It's actually 14% right now the deciding vote is on the fence and can change at any time.
I'm seeing 12, and I thought they'd already lowered the interest rate -/
Everyone has their own reasons and their own rationale—I was only talking about myself in my post. Perhaps someone else might even see a point in staking at minus 5%.
Ah yep I'm seeing 12% again.
It's flip-flopping around quite a lot it would seem.
According to the internets 12% is still higher than the average rate of return vs the stock market.
Fair enough if that's where you draw the line personally but you gotta admit that's a crazy statistic.
You’re right.
But there’s another important point here — witnesses juggle the numbers like circus performers. That creates a lack of clarity and confidence for people considering investing in HBD.
I remember someone mentioning interest rates tied to a fixed term — that would be much fairer and more reasonable (in my opinion).
In financial matters, stability and predictability are key.
I understand the situation is complicated, but to me, constantly lowering the interest rate can only make things worse (just my non-professional opinion). Maybe someone can explain the opposite to me?
In my opinion the amount of yield offered should have never been static in the first place.
Static both in terms of the percentage and the fact that it's allocated to locked stake.
If this had just been a HIVE/HBD AMM the entire time with variable yield depending on how big the pool was we'd be way better off right now. Locking HBD in a 3 day contract doesn't have any value to Hive itself. It's only been allowed to exist because Hive users like it.
The free market really should be determining things like this.
Less people staking their money should result in higher yield.
More people staking should result in less yield.
In fact that's exactly how it works for Hive and the reward pool already.
Yeah, I get that this model works well for Hive itself — the reward pool is dynamic by design, and people accept that volatility.
But HBD feels like a different story.
If the rate drops as more people come in, you eventually hit a point where new investors just lose interest. The incentive disappears right when adoption starts growing. That’s a bit counterintuitive if the goal is to attract more capital.
For something positioned closer to a “stable” instrument, people expect clearer rules.
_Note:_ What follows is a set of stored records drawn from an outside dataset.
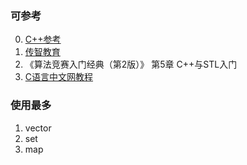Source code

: ### 可参考
00. [C++参考](https://en.cppreference.com/w/)
01. [传智教育](https://www.bilibili.com/video/BV1Hb411Y7E5/?p=185&vd_source=8bd7b24b38e3e12c558d839b352b32f4)
02. 《算法竞赛入门经典（第2版）》 第5章 C++与STL入门
04. [C语言中文网教程](http://c.biancheng.net/stl/)

### 使用最多
1. vector
2. set
3. map
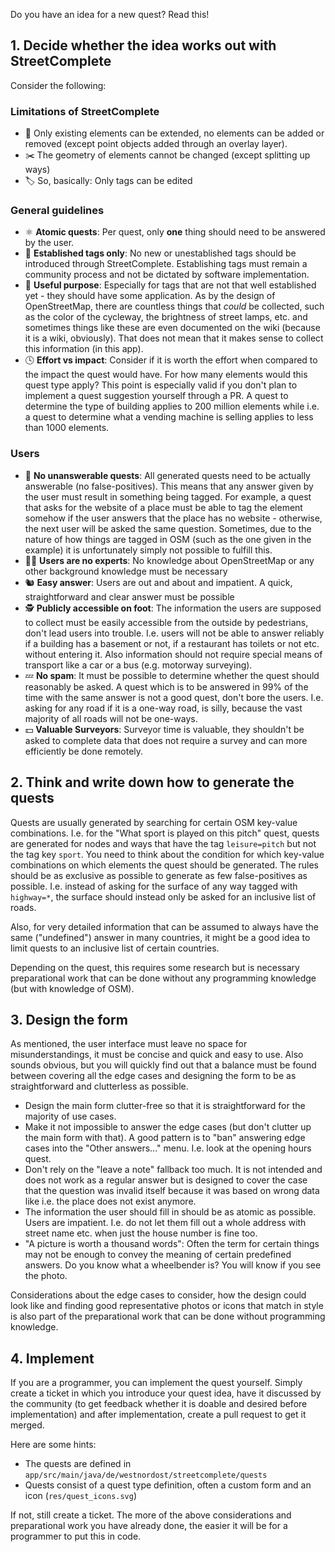 Do you have an idea for a new quest? Read this!

## 1. Decide whether the idea works out with StreetComplete

Consider the following:

### Limitations of StreetComplete
- 🌟 Only existing elements can be extended, no elements can be added or removed (except point objects added through an overlay layer).
- ✂️ The geometry of elements cannot be changed (except splitting up ways)
- 🏷️ So, basically: Only tags can be edited

### General guidelines
- ⚛️ **Atomic quests**: Per quest, only **one** thing should need to be answered by the user.
- 🚧 **Established tags only**: No new or unestablished tags should be introduced through StreetComplete. Establishing tags must remain a community process and not be dictated by software implementation. 
- 🤷 **Useful purpose**: Especially for tags that are not that well established yet - they should have some application. As by the design of OpenStreetMap, there are countless things that *could* be collected, such as the color of the cycleway, the brightness of street lamps, etc. and sometimes things like these are even documented on the wiki (because it is a wiki, obviously). That does not mean that it makes sense to collect this information (in this app).
- 🕓 **Effort vs impact**: Consider if it is worth the effort when compared to the impact the quest would have. For how many elements would this quest type apply? This point is especially valid if you don't plan to implement a quest suggestion yourself through a PR. A quest to determine the type of building applies to 200 million elements while i.e. a quest to determine what a vending machine is selling applies to less than 1000 elements. 

### Users
- 🤔 **No unanswerable quests**: All generated quests need to be actually answerable (no false-positives). This means that any answer given by the user must result in something being tagged. For example, a quest that asks for the website of a place must be able to tag the element somehow if the user answers that the place has no website - otherwise, the next user will be asked the same question. Sometimes, due to the nature of how things are tagged in OSM (such as the one given in the example) it is unfortunately simply not possible to fulfill this.
- 👨‍💻 **Users are no experts**: No knowledge about OpenStreetMap or any other background knowledge must be necessary
- 🐿️ **Easy answer**: Users are out and about and impatient. A quick, straightforward and clear answer must be possible
- 🕵️ **Publicly accessible on foot**: The information the users are supposed to collect must be easily accessible from the outside by pedestrians, don't lead users into trouble. I.e. users will not be able to answer reliably if a building has a basement or not, if a restaurant has toilets or not etc. without entering it. Also information should not require special means of transport like a car or a bus (e.g. motorway surveying).
- 💤 **No spam**: It must be possible to determine whether the quest should reasonably be asked. A quest which is to be answered in 99% of the time with the same answer is not a good quest, don't bore the users. I.e. asking for any road if it is a one-way road, is silly, because the vast majority of all roads will not be one-ways. 
- 💵 **Valuable Surveyors**: Surveyor time is valuable, they shouldn't be asked to complete data that does not require a survey and can more efficiently be done remotely.

## 2. Think and write down how to generate the quests

Quests are usually generated by searching for certain OSM key-value combinations. I.e. for the "What sport is played on this pitch" quest, quests are generated for nodes and ways that have the tag `leisure=pitch` but not the tag key `sport`.
You need to think about the condition for which key-value combinations on which elements the quest should be generated. The rules should be as exclusive as possible to generate as few false-positives as possible. I.e. instead of asking for the surface of any way tagged with `highway=*`, the surface should instead only be asked for an inclusive list of roads.

Also, for very detailed information that can be assumed to always have the same ("undefined") answer in many countries, it might be a good idea to limit quests to an inclusive list of certain countries.

Depending on the quest, this requires some research but is necessary preparational work that can be done without any programming knowledge (but with knowledge of OSM).

## 3. Design the form

As mentioned, the user interface must leave no space for misunderstandings, it must be concise and quick and easy to use. Also sounds obvious, but you will quickly find out that a balance must be found between covering all the edge cases and designing the form to be as straightforward and clutterless as possible.

- Design the main form clutter-free so that it is straightforward for the majority of use cases.
- Make it not impossible to answer the edge cases (but don't clutter up the main form with that). A good pattern is to "ban" answering edge cases into the "Other answers..." menu. I.e. look at the opening hours quest.
- Don't rely on the "leave a note" fallback too much. It is not intended and does not work as a regular answer but is designed to cover the case that the question was invalid itself because it was based on wrong data like i.e. the place does not exist anymore.
- The information the user should fill in should be as atomic as possible. Users are impatient. I.e. do not let them fill out a whole address with street name etc. when just the house number is fine too.
- "A picture is worth a thousand words": Often the term for certain things may not be enough to convey the meaning of certain predefined answers. Do you know what a wheelbender is? You will know if you see the photo. 

Considerations about the edge cases to consider, how the design could look like and finding good representative photos or icons that match in style is also part of the preparational work that can be done without programming knowledge.

## 4. Implement

If you are a programmer, you can implement the quest yourself. Simply create a ticket in which you introduce your quest idea, have it discussed by the community (to get feedback whether it is doable and desired before implementation) and after implementation, create a pull request to get it merged.

Here are some hints:
- The quests are defined in `app/src/main/java/de/westnordost/streetcomplete/quests`
- Quests consist of a quest type definition, often a custom form and an icon (`res/quest_icons.svg`)

If not, still create a ticket. The more of the above considerations and preparational work you have already done, the easier it will be for a programmer to put this in code.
Not necessarily fixed forever, but at least predictable enough to make decisions.
Otherwise, it starts to feel less like saving and more like guessing where the rate will go next.
That’s why I still think some form of term-based or locked rates could balance things out — let the system stay flexible, but give users a bit more confidence at the same time.
I agree with your sentiment 100% here.
From an end-user perspective it's hard to argue.
Stability and predictability are key.